▶ **EXERCISE PROMPT**: Among the entries below, please show each line that carries the word "information".

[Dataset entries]
+ + + +
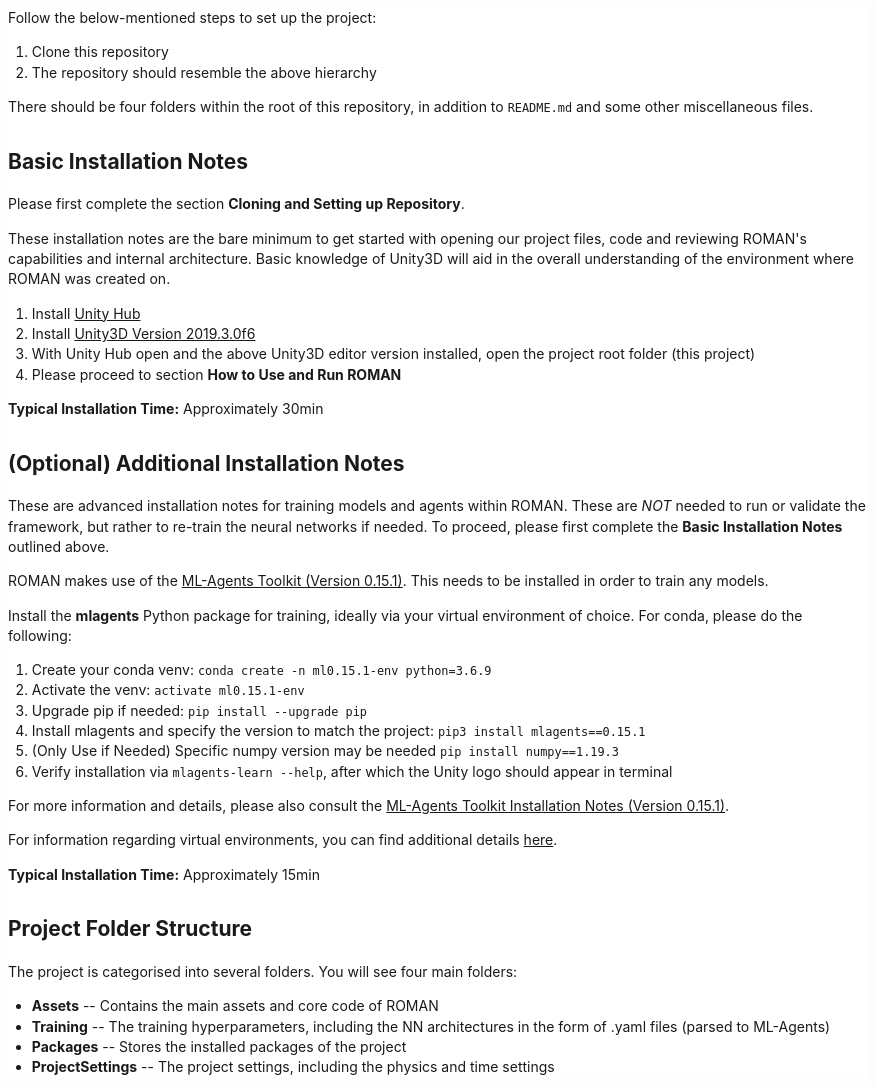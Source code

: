 Follow the below-mentioned steps to set up the project:
1. Clone this repository
2. The repository should resemble the above hierarchy   
    
There should be four folders within the root of this repository, in addition to `README.md` and some other miscellaneous files.

## Basic Installation Notes
Please first complete the section **Cloning and Setting up Repository**.

These installation notes are the bare minimum to get started with opening our project files, code and reviewing ROMAN's capabilities and internal architecture. Basic knowledge of Unity3D will aid in the overall understanding of the environment where ROMAN was created on.

1. Install [Unity Hub](https://unity.com/download)
2. Install [Unity3D Version 2019.3.0f6](https://unity.com/releases/editor/archive)
3. With Unity Hub open and the above Unity3D editor version installed, open the project root folder (this project)
4. Please proceed to section **How to Use and Run ROMAN**

**Typical Installation Time:** Approximately 30min

## (Optional) Additional Installation Notes
These are advanced installation notes for training models and agents within ROMAN. 
These are *NOT* needed to run or validate the framework, but rather to re-train the neural networks if needed.
To proceed, please first complete the **Basic Installation Notes** outlined above.

ROMAN makes use of the [ML-Agents Toolkit (Version 0.15.1)](https://github.com/Unity-Technologies/ml-agents/tree/0.15.1). 
This needs to be installed in order to train any models. 

Install the **mlagents** Python package for training, ideally via your virtual environment of choice.
For conda, please do the following:
1. Create your conda venv: ```conda create -n ml0.15.1-env python=3.6.9```
2. Activate the venv: ```activate ml0.15.1-env```
3. Upgrade pip if needed: ```pip install --upgrade pip```
4. Install mlagents and specify the version to match the project: ```pip3 install mlagents==0.15.1```
5. (Only Use if Needed) Specific numpy version may be needed ```pip install numpy==1.19.3```
6. Verify installation via ```mlagents-learn --help```, after which the Unity logo should appear in terminal

For more information and details, please also consult the [ML-Agents Toolkit Installation Notes (Version 0.15.1)](https://github.com/Unity-Technologies/ml-agents/blob/0.15.1/docs/Installation.md).

For information regarding virtual environments, you can find additional details [here](https://github.com/Unity-Technologies/ml-agents/blob/0.15.1/docs/Using-Virtual-Environment.md).

**Typical Installation Time:** Approximately 15min

## Project Folder Structure
The project is categorised into several folders. 
You will see four main folders:
- **Assets** -- Contains the main assets and core code of ROMAN
- **Training** -- The training hyperparameters, including the NN architectures in the form of .yaml files (parsed to ML-Agents)
- **Packages** -- Stores the installed packages of the project
- **ProjectSettings** -- The project settings, including the physics and time settings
+ + + +
▶ **REPLY**:
For more information and details, please also consult the [ML-Agents Toolkit Installation Notes (Version 0.15.1)](https://github.com/Unity-Technologies/ml-agents/blob/0.15.1/docs/Installation.md).
For information regarding virtual environments, you can find additional details [here](https://github.com/Unity-Technologies/ml-agents/blob/0.15.1/docs/Using-Virtual-Environment.md).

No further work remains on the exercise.